NumPy Boolean Array Indexing

From NovaOrdis Knowledge Base
Jump to navigation Jump to search

Internal

Overview

Boolean indexing is when a boolean array is used to select element from another array with the same shape.

Boolean indexing for unidimensional arrays:

a = np.array(['A', 'B', 'C', 'D'])
b = np.array([True, False, False, True])
a[b]

array(['A', 'D'], dtype='<U1')

Boolean indexing for two-dimensional arrays:

a = np.array([['A', 'B', 'C', 'D'], ['E', 'F', 'G', 'H']])
b = np.array([[True, False, True, False], [False, True, False, True]])

array([['A', 'B', 'C', 'D'],
       ['E', 'F', 'G', 'H']], dtype='<U1')
array([[ True, False,  True, False],
       [False,  True, False,  True]])

a[b]

 array(['A', 'C', 'F', 'H'], dtype='<U1')

Why did a two dimensional array turn into one-dimensional array?

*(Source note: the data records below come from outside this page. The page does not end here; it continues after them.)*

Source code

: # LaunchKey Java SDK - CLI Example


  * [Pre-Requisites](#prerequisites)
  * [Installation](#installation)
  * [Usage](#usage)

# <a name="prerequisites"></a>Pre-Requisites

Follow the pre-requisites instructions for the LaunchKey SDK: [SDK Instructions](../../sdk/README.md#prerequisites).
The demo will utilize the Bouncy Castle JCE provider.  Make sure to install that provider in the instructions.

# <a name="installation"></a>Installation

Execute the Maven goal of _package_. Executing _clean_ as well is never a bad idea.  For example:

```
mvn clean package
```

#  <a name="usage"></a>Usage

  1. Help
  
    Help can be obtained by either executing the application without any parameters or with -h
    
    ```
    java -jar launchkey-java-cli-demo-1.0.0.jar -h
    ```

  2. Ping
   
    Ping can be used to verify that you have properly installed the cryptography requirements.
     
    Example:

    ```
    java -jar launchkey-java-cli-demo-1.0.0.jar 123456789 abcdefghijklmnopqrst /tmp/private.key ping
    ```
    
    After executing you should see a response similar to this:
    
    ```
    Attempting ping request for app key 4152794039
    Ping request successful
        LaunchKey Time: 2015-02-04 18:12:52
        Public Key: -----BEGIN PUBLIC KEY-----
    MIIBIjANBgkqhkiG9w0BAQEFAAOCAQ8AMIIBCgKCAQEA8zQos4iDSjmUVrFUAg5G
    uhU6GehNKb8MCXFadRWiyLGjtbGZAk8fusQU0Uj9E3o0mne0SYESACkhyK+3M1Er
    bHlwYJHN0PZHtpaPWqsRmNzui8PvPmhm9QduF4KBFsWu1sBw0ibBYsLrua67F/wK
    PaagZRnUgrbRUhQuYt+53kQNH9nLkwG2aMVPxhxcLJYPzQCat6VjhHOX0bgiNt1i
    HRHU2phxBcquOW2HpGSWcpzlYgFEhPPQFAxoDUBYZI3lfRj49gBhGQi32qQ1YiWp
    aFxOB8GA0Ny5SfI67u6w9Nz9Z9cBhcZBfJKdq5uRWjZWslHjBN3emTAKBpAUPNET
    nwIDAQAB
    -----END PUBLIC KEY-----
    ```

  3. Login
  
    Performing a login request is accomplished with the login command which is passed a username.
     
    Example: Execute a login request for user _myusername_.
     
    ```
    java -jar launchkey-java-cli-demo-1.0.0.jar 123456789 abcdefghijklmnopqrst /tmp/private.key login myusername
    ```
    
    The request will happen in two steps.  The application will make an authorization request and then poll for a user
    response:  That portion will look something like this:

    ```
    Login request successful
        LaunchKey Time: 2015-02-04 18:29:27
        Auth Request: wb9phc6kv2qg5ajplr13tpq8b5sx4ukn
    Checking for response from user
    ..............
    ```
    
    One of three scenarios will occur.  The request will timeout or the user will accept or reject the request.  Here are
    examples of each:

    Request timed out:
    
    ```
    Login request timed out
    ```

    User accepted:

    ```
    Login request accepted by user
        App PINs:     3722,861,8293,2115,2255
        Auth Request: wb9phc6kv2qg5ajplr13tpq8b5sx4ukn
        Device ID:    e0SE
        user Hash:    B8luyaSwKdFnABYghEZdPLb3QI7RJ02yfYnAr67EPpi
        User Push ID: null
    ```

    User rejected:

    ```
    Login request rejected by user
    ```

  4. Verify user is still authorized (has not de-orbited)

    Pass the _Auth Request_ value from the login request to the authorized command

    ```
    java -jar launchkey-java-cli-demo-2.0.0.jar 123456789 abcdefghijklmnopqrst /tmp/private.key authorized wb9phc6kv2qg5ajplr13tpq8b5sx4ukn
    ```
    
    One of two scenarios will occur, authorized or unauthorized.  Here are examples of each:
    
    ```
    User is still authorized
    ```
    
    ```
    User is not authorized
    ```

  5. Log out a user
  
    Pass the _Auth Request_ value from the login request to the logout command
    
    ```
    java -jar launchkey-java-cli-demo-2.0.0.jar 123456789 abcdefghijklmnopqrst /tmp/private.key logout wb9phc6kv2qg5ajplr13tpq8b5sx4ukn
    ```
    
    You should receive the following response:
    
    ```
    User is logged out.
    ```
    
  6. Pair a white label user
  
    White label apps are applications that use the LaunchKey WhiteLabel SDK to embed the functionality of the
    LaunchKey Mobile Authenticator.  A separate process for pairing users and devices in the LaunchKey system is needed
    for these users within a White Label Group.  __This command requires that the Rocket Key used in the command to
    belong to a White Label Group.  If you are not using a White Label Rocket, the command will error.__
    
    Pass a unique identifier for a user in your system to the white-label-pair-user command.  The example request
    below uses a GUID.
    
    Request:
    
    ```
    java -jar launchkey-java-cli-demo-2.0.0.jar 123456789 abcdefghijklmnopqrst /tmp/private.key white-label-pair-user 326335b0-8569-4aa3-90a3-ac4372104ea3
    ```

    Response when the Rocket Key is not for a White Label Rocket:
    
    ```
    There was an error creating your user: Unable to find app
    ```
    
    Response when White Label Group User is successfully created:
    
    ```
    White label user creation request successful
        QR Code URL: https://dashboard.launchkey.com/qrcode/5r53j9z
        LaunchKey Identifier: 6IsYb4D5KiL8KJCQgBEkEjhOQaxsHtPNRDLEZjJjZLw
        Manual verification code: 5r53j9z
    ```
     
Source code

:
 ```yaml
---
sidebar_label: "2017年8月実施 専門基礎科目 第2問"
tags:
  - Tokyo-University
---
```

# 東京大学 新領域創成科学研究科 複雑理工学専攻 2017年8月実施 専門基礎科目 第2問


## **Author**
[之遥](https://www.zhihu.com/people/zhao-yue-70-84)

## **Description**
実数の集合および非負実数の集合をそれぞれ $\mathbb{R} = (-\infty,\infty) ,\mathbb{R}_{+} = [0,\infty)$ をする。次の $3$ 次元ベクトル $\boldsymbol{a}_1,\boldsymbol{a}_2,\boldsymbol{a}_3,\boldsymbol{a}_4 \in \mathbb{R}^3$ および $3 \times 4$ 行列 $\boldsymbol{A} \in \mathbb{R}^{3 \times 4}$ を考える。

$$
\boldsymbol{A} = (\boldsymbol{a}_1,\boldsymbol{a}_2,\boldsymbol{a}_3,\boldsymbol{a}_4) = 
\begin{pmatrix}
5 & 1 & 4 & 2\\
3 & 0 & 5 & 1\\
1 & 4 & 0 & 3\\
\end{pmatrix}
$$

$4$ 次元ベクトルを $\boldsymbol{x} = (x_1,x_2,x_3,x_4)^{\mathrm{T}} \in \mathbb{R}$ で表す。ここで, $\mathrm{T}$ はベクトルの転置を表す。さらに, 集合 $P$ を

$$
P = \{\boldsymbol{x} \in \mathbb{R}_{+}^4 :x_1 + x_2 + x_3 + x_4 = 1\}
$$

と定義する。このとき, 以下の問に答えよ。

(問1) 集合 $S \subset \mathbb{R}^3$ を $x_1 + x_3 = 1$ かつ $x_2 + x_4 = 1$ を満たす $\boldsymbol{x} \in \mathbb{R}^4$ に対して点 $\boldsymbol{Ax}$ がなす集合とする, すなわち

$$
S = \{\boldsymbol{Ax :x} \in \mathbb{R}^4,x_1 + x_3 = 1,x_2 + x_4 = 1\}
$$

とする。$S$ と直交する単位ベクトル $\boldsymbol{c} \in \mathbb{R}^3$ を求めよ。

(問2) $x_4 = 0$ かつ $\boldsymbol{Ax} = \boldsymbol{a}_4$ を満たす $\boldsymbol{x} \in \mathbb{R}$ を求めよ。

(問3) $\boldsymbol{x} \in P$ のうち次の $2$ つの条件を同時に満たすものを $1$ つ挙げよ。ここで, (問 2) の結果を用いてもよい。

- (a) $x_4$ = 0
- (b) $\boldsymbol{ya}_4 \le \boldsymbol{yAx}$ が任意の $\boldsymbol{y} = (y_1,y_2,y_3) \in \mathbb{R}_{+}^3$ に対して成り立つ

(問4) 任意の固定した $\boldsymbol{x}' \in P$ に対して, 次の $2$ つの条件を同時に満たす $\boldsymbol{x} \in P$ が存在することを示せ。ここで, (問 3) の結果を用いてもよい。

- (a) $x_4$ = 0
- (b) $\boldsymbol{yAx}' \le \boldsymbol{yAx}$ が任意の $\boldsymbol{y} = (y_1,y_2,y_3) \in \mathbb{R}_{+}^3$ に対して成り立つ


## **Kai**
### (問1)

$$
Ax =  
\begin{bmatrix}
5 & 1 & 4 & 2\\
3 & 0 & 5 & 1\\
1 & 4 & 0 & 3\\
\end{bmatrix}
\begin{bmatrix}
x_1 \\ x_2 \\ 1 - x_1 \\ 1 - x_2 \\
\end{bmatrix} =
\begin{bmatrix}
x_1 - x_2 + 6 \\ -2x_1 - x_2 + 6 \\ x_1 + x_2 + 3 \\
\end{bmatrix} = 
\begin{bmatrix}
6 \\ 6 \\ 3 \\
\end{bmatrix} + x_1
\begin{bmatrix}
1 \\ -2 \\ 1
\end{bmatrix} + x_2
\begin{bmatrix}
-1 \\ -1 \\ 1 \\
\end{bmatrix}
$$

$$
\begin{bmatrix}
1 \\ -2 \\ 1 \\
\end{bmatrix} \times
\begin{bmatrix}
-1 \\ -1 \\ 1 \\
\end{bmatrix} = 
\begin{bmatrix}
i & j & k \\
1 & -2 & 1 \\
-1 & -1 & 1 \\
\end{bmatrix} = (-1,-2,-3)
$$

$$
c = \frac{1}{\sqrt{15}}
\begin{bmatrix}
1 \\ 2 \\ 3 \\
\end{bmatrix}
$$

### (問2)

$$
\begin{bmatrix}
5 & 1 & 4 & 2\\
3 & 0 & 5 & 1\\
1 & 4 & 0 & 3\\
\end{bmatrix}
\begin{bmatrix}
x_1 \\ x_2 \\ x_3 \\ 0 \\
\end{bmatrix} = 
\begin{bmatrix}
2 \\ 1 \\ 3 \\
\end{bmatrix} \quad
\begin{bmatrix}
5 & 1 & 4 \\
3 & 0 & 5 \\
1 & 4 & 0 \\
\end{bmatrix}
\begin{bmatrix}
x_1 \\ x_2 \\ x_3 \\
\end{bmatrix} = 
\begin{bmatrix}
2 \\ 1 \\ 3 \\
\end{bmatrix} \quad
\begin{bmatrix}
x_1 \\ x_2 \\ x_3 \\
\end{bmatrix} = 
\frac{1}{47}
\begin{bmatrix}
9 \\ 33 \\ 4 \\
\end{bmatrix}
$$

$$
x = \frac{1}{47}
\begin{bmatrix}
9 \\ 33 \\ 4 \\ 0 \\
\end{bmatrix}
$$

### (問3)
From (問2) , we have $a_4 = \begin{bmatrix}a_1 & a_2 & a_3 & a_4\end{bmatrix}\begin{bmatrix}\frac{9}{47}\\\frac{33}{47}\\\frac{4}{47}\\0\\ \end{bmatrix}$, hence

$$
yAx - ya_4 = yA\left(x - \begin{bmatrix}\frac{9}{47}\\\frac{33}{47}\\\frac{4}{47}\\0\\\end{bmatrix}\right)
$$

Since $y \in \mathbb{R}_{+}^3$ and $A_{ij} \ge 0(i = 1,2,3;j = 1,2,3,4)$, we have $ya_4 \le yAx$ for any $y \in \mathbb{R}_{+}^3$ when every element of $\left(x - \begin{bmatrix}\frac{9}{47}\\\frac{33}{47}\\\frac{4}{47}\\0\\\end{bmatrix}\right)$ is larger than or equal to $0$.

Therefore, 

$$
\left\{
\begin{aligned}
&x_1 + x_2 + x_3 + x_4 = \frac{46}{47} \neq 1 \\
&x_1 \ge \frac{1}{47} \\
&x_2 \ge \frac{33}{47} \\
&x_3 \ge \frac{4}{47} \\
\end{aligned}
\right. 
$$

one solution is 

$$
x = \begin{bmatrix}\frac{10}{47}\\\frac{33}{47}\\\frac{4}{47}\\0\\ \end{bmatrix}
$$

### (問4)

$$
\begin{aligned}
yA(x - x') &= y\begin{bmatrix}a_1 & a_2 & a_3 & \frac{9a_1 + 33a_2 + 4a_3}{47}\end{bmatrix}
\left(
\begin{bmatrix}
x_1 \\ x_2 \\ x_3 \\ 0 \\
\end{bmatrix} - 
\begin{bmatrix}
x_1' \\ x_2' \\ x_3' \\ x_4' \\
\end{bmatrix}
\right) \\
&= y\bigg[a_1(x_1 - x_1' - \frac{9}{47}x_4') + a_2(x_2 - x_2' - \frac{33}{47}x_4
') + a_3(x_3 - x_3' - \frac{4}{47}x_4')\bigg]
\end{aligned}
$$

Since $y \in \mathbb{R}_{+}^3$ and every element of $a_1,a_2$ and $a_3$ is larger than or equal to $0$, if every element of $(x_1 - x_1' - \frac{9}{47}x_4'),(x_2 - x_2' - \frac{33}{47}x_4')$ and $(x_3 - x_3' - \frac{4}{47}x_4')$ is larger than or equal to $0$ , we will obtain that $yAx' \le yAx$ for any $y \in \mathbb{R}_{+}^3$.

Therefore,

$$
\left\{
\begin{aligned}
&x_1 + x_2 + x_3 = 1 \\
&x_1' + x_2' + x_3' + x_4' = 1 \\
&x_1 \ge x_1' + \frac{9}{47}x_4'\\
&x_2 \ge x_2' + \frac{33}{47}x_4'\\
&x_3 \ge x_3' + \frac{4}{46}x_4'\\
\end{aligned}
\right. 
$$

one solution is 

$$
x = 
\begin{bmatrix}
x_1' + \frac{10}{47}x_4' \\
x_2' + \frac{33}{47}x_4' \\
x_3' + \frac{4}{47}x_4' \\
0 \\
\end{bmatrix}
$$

To invert an array used in boolean indexing:

a = np.array(['A', 'B', 'C', 'D'])
b = np.array([True, False, False, True])
a[~b]

array(['B', 'C'], dtype='<U1')

Boolean arrays can be combined with the & or | operators when indexing (note that and and or keywords do not work with boolean arrays):

a = np.array(['A', 'B', 'C', 'D'])
b = np.array([True, False, True, False])
b2 = np.array([False, False, False, True]) 
a[b | b2]

array(['A', 'C', 'D'], dtype='<U1')

Selecting data from an array by boolean indexing and assigning the result to a new variable always creates a copy of the data, even if the returned array is unchanged.

If the boolean array and the target array do not have the same shape, the operation produces an IndexError:

IndexError: boolean index did not match indexed array along dimension 0; dimension is 6 but corresponding boolean dimension is 5

The boolean arrays used in boolean indexing can be generated with vectorized comparison.

Boolean arrays can be mixed with slices and indices when indexing (TODO).